■ Available records:
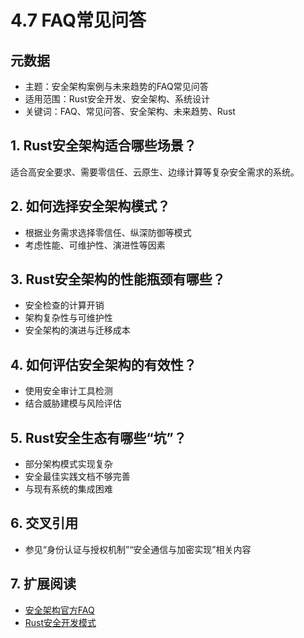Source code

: # 4.7 FAQ常见问答

## 元数据

- 主题：安全架构案例与未来趋势的FAQ常见问答
- 适用范围：Rust安全开发、安全架构、系统设计
- 关键词：FAQ、常见问答、安全架构、未来趋势、Rust

## 1. Rust安全架构适合哪些场景？

适合高安全要求、需要零信任、云原生、边缘计算等复杂安全需求的系统。

## 2. 如何选择安全架构模式？

- 根据业务需求选择零信任、纵深防御等模式
- 考虑性能、可维护性、演进性等因素

## 3. Rust安全架构的性能瓶颈有哪些？

- 安全检查的计算开销
- 架构复杂性与可维护性
- 安全架构的演进与迁移成本

## 4. 如何评估安全架构的有效性？

- 使用安全审计工具检测
- 结合威胁建模与风险评估

## 5. Rust安全生态有哪些“坑”？

- 部分架构模式实现复杂
- 安全最佳实践文档不够完善
- 与现有系统的集成困难

## 6. 交叉引用

- 参见“身份认证与授权机制”“安全通信与加密实现”相关内容

## 7. 扩展阅读

- [安全架构官方FAQ](https://www.nist.gov/cyberframework)
- [Rust安全开发模式](https://github.com/rust-lang/awesome-rust#security)
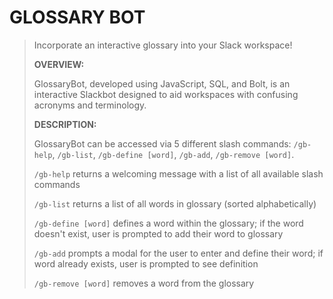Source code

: # GLOSSARY BOT

> Incorporate an interactive glossary into your Slack workspace!
>
> **OVERVIEW:**
>
> GlossaryBot, developed using JavaScript, SQL, and Bolt, is an interactive Slackbot designed to aid workspaces with confusing acronyms and terminology.
>
> **DESCRIPTION:**
>
> GlossaryBot can be accessed via 5 different slash commands: `/gb-help`, `/gb-list`, `/gb-define [word]`, `/gb-add`, `/gb-remove [word]`.
>
> `/gb-help` returns a welcoming message with a list of all available slash commands
>
> `/gb-list` returns a list of all words in glossary (sorted alphabetically)
>
> `/gb-define [word]` defines a word within the glossary; if the word doesn't exist, user is prompted to add their word to glossary 
>
> `/gb-add` prompts a modal for the user to enter and define their word; if word already exists, user is prompted to see definition
>
> `/gb-remove [word]` removes a word from the glossary
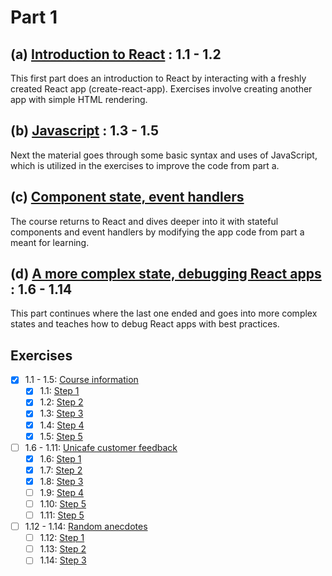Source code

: # Part 1
## (a) [Introduction to React](https://fullstackopen.com/en/part1/introduction_to_react) : 1.1 - 1.2
This first part does an introduction to React by interacting with a freshly created React app (create-react-app). Exercises involve creating another app with simple HTML rendering.
## (b) [Javascript](https://fullstackopen.com/en/part1/java_script) : 1.3 - 1.5
Next the material goes through some basic syntax and uses of JavaScript, which is utilized in the exercises to improve the code from part a.
## (c) [Component state, event handlers](https://fullstackopen.com/en/part1/component_state_event_handlers)
The course returns to React and dives deeper into it with stateful components and event handlers by modifying the app code from part a meant for learning.
## (d) [A more complex state, debugging React apps](https://fullstackopen.com/en/part1/a_more_complex_state_debugging_react_apps) : 1.6 - 1.14
This part continues where the last one ended and goes into more complex states and teaches how to debug React apps with best practices.
## Exercises
- [X] 1.1 - 1.5: [Course information](https://github.com/Aapok0/FullStackOpen/tree/main/Part1/1.1-1.5_courseinfo)
    - [X] 1.1: [Step 1](https://github.com/Aapok0/FullStackOpen/blob/2751d554ecfeac71515c24e1066a9c8b220ac6f6/Part1/1.1-1.5_courseinfo/src/App.js)
    - [X] 1.2: [Step 2](https://github.com/Aapok0/FullStackOpen/blob/5c7811ee7025fa1cb37222494514acdd36d5feb5/Part1/1.1-1.5_courseinfo/src/App.js)
    - [X] 1.3: [Step 3](https://github.com/Aapok0/FullStackOpen/blob/70e85fd40ac603932571ef1aa9da0b58b0a61360/Part1/1.1-1.5_courseinfo/src/App.js)
    - [X] 1.4: [Step 4](https://github.com/Aapok0/FullStackOpen/blob/e804b6127f3eec10326f5e3fcd1515607f7e059e/Part1/1.1-1.5_courseinfo/src/App.js)
    - [X] 1.5: [Step 5](https://github.com/Aapok0/FullStackOpen/blob/main/Part1/1.1-1.5_courseinfo/src/App.js)
- [ ] 1.6 - 1.11: [Unicafe customer feedback](https://github.com/Aapok0/FullStackOpen/tree/main/Part1/1.6-1.11_unicafe)
    - [X] 1.6: [Step 1](https://github.com/Aapok0/FullStackOpen/blob/7dfce27d906b8669743ec60548b0aa3f3aeebdc4/Part1/1.6-1.11_unicafe/src/App.js)
    - [X] 1.7: [Step 2](https://github.com/Aapok0/FullStackOpen/blob/46f3f8bf268571676bd13d3ed40ddb768e747849/Part1/1.6-1.11_unicafe/src/App.js)
    - [X] 1.8: [Step 3](https://github.com/Aapok0/FullStackOpen/blob/e7ef82bf79babb586e091d555bae3ad33c45a98a/Part1/1.6-1.11_unicafe/src/App.js)
    - [ ] 1.9: [Step 4]()
    - [ ] 1.10: [Step 5]()
    - [ ] 1.11: [Step 5]()
- [ ] 1.12 - 1.14: [Random anecdotes]()
    - [ ] 1.12: [Step 1]()
    - [ ] 1.13: [Step 2]()
    - [ ] 1.14: [Step 3]()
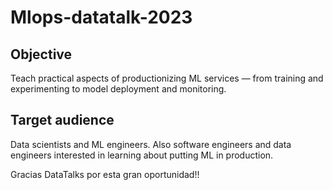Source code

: # Mlops-datatalk-2023

## Objective
Teach practical aspects of productionizing ML services — from training and experimenting to model deployment and monitoring.

## Target audience
Data scientists and ML engineers. Also software engineers and data engineers interested in learning about putting ML in production.

Gracias DataTalks por esta gran oportunidad!! 
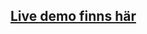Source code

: ## [Live demo finns här](https://mahmudalhakim.github.io/JavaScript-2/Lektion-07/inkopslista/inkopslista.html)
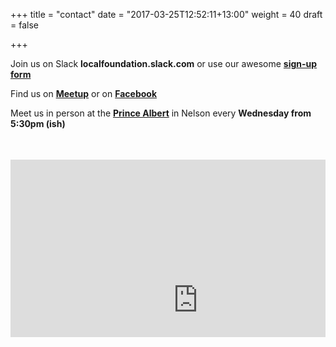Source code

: +++
title = "contact"
date = "2017-03-25T12:52:11+13:00"
weight = 40
draft = false

+++

Join us on Slack **localfoundation.slack.com** or use our awesome **[sign-up form](http://slack.local.foundation)**

Find us on **[Meetup](https://www.meetup.com/localfoundation/)** or on **[Facebook](https://www.facebook.com/local.foundationNelson/)**

Meet us in person at the **[Prince Albert](http://theprincealbert.co.nz/)** in Nelson every **Wednesday from 5:30pm (ish)**

<div style="position: relative;padding-bottom: 56.25%;padding-top: 35px;height: 0;overflow: hidden;"><iframe src="https://www.google.com/maps/embed?pb=!1m18!1m12!1m3!1d749.6249434020656!2d173.29057580904546!3d-41.2762262898936!2m3!1f0!2f0!3f0!3m2!1i1024!2i768!4f13.1!3m3!1m2!1s0x6d3bed07d44e86b3%3A0x9b79399d462994d6!2sThe+Prince+Albert+Backpackers+%26+Bar!5e0!3m2!1sen!2snz!4v1490403784106" width="600" height="450" frameborder="0" style="border:0" allowfullscreen></iframe></div>
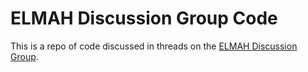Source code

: # ELMAH Discussion Group Code

This is a repo of code discussed in threads on the [ELMAH Discussion
Group](http://groups.google.com/group/elmah).
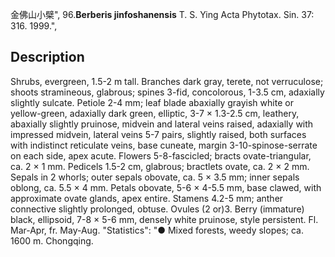 金佛山小檗",
96.**Berberis jinfoshanensis** T. S. Ying Acta Phytotax. Sin. 37: 316. 1999.",

## Description
Shrubs, evergreen, 1.5-2 m tall. Branches dark gray, terete, not verruculose; shoots stramineous, glabrous; spines 3-fid, concolorous, 1-3.5 cm, adaxially slightly sulcate. Petiole 2-4 mm; leaf blade abaxially grayish white or yellow-green, adaxially dark green, elliptic, 3-7 × 1.3-2.5 cm, leathery, abaxially slightly pruinose, midvein and lateral veins raised, adaxially with impressed midvein, lateral veins 5-7 pairs, slightly raised, both surfaces with indistinct reticulate veins, base cuneate, margin 3-10-spinose-serrate on each side, apex acute. Flowers 5-8-fascicled; bracts ovate-triangular, ca. 2 × 1 mm. Pedicels 1.5-2 cm, glabrous; bractlets ovate, ca. 2 × 2 mm. Sepals in 2 whorls; outer sepals obovate, ca. 5 × 3.5 mm; inner sepals oblong, ca. 5.5 × 4 mm. Petals obovate, 5-6 × 4-5.5 mm, base clawed, with approximate ovate glands, apex entire. Stamens 4.2-5 mm; anther connective slightly prolonged, obtuse. Ovules (2 or)3. Berry (immature) black, ellipsoid, 7-8 × 5-6 mm, densely white pruinose, style persistent. Fl. Mar-Apr, fr. May-Aug.
  "Statistics": "● Mixed forests, weedy slopes; ca. 1600 m. Chongqing.
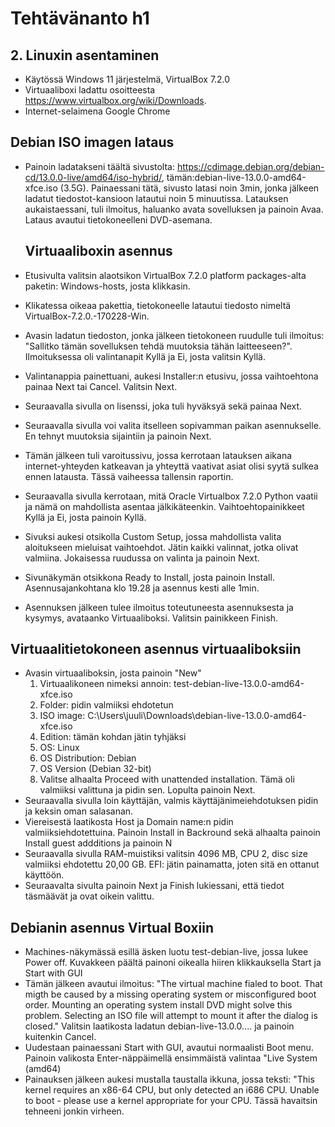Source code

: # Tehtävänanto h1

## 2. Linuxin asentaminen
- Käytössä Windows 11 järjestelmä, VirtualBox 7.2.0
- Virtuaaliboxi ladattu osoitteesta https://www.virtualbox.org/wiki/Downloads.
- Internet-selaimena Google Chrome

## Debian ISO imagen lataus
- Painoin ladatakseni täältä sivustolta: https://cdimage.debian.org/debian-cd/13.0.0-live/amd64/iso-hybrid/, tämän:debian-live-13.0.0-amd64-xfce.iso (3.5G). Painaessani tätä, sivusto latasi noin 3min, jonka jälkeen ladatut tiedostot-kansioon latautui noin 5 minuutissa. Latauksen aukaistaessani, tuli ilmoitus, haluanko avata sovelluksen ja painoin Avaa. Lataus avautui tietokoneelleni DVD-asemana. 

  ## Virtuaaliboxin asennus
- Etusivulta valitsin alaotsikon VirtualBox 7.2.0 platform packages-alta paketin: Windows-hosts, josta klikkasin.
- Klikatessa oikeaa pakettia, tietokoneelle latautui tiedosto nimeltä VirtualBox-7.2.0.-170228-Win.
- Avasin ladatun tiedoston, jonka jälkeen tietokoneen ruudulle tuli ilmoitus: "Sallitko tämän sovelluksen tehdä muutoksia tähän laitteeseen?". Ilmoituksessa oli valintanapit Kyllä ja Ei, josta valitsin Kyllä.
- Valintanappia painettuani, aukesi Installer:n etusivu, jossa vaihtoehtona painaa Next tai Cancel. Valitsin Next. 
- Seuraavalla sivulla on lisenssi, joka tuli hyväksyä sekä painaa Next.
- Seuraavalla sivulla voi valita itselleen sopivamman paikan asennukselle. En tehnyt muutoksia sijaintiin ja painoin Next.
- Tämän jälkeen tuli varoitussivu, jossa kerrotaan latauksen aikana internet-yhteyden katkeavan ja yhteyttä vaativat asiat olisi syytä sulkea ennen latausta. Tässä vaiheessa tallensin raportin. 
- Seuraavalla sivulla kerrotaan, mitä Oracle Virtualbox 7.2.0 Python vaatii ja nämä on mahdollista asentaa jälkikäteenkin. Vaihtoehtopainikkeet Kyllä ja Ei, josta painoin Kyllä.
- Sivuksi aukesi otsikolla Custom Setup, jossa mahdollista valita aloitukseen mieluisat vaihtoehdot. Jätin kaikki valinnat, jotka olivat valmiina. Jokaisessa ruudussa on valinta ja painoin Next.
- Sivunäkymän otsikkona Ready to Install, josta painoin Install. Asennusajankohtana klo 19.28 ja asennus kesti alle 1min.
- Asennuksen jälkeen tulee ilmoitus toteutuneesta asennuksesta ja kysymys, avataanko Virtuaaliboksi. Valitsin painikkeen Finish.

## Virtuaalitietokoneen asennus virtuaaliboksiin
- Avasin virtuaaliboksin, josta painoin "New"
  1. Virtuaalikoneen nimeksi annoin: test-debian-live-13.0.0-amd64-xfce.iso
  2. Folder: pidin valmiiksi ehdotetun
  3. ISO image: C:\Users\juuli\Downloads\debian-live-13.0.0-amd64-xfce.iso
  4. Edition: tämän kohdan jätin tyhjäksi
  5. OS: Linux
  6. OS Distribution: Debian
  7. OS Version (Debian 32-bit)
  8. Valitse alhaalta Proceed with unattended installation. Tämä oli valmiiksi valittuna ja pidin sen. Lopulta painoin Next.
- Seuraavalla sivulla loin käyttäjän, valmis käyttäjänimeiehdotuksen pidin ja keksin oman salasanan.
- Viereisestä laatikosta Host ja Domain name:n pidin valmiiksiehdotettuina. Painoin Install in Backround sekä alhaalta painoin Install guest addditions ja painoin N
- Seuraavalla sivulla RAM-muistiksi valitsin 4096 MB, CPU 2, disc size valmiiksi ehdotettu 20,00 GB. EFI: jätin painamatta, joten sitä en ottanut käyttöön.
- Seuraavalta sivulta painoin Next ja Finish lukiessani, että tiedot täsmäävät ja ovat oikein valittu.

## Debianin asennus Virtual Boxiin
- Machines-näkymässä esillä äsken luotu test-debian-live, jossa lukee Power off. Kuvakkeen päältä painoni oikealla hiiren klikkauksella Start ja Start with GUI
- Tämän jälkeen avautui ilmoitus: "The virtual machine fialed to boot. That migth be caused by a missing operating system or misconfigured boot order. Mounting an operating system install DVD might solve this problem. Selecting an ISO file will attempt to mount it after the dialog is closed." Valitsin laatikosta ladatun debian-live-13.0.0.... ja painoin kuitenkin Cancel.
- Uudestaan painaessani Start with GUI, avautui normaalisti Boot menu. Painoin valikosta Enter-näppäimellä ensimmäistä valintaa "Live System (amd64)
- Painauksen jälkeen aukesi mustalla taustalla ikkuna, jossa teksti: "This kernel requires an x86-64 CPU, but only detected an i686 CPU. Unable to boot - please use a kernel appropriate for your CPU. Tässä havaitsin tehneeni jonkin virheen.
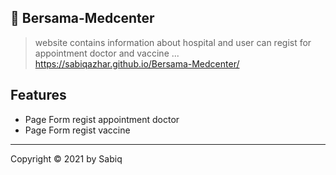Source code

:## 🏣 Bersama-Medcenter
> website contains information about hospital and user can regist for appointment doctor and vaccine
> ...
> https://sabiqazhar.github.io/Bersama-Medcenter/

## Features
- Page Form regist appointment doctor
- Page Form regist vaccine

* * *

Copyright © 2021 by Sabiq
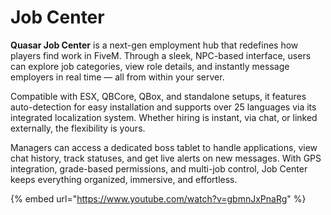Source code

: # Job Center

**Quasar Job Center** is a next-gen employment hub that redefines how players find work in FiveM. Through a sleek, NPC-based interface, users can explore job categories, view role details, and instantly message employers in real time — all from within your server.

Compatible with ESX, QBCore, QBox, and standalone setups, it features auto-detection for easy installation and supports over 25 languages via its integrated localization system. Whether hiring is instant, via chat, or linked externally, the flexibility is yours.

Managers can access a dedicated boss tablet to handle applications, view chat history, track statuses, and get live alerts on new messages. With GPS integration, grade-based permissions, and multi-job control, Job Center keeps everything organized, immersive, and effortless.

{% embed url="https://www.youtube.com/watch?v=gbmnJxPnaRg" %}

■ Task requirements: Your answer must be the lines from the opening line of the entries through the line holding "# GLOSSARY BOT", written out exactly and without any picture.

■ Finished exercise:
Source code

: # 4.7 FAQ常见问答

## 元数据

- 主题：安全架构案例与未来趋势的FAQ常见问答
- 适用范围：Rust安全开发、安全架构、系统设计
- 关键词：FAQ、常见问答、安全架构、未来趋势、Rust

## 1. Rust安全架构适合哪些场景？

适合高安全要求、需要零信任、云原生、边缘计算等复杂安全需求的系统。

## 2. 如何选择安全架构模式？

- 根据业务需求选择零信任、纵深防御等模式
- 考虑性能、可维护性、演进性等因素

## 3. Rust安全架构的性能瓶颈有哪些？

- 安全检查的计算开销
- 架构复杂性与可维护性
- 安全架构的演进与迁移成本

## 4. 如何评估安全架构的有效性？

- 使用安全审计工具检测
- 结合威胁建模与风险评估

## 5. Rust安全生态有哪些“坑”？

- 部分架构模式实现复杂
- 安全最佳实践文档不够完善
- 与现有系统的集成困难

## 6. 交叉引用

- 参见“身份认证与授权机制”“安全通信与加密实现”相关内容

## 7. 扩展阅读

- [安全架构官方FAQ](https://www.nist.gov/cyberframework)
- [Rust安全开发模式](https://github.com/rust-lang/awesome-rust#security)
Source code

: # GLOSSARY BOT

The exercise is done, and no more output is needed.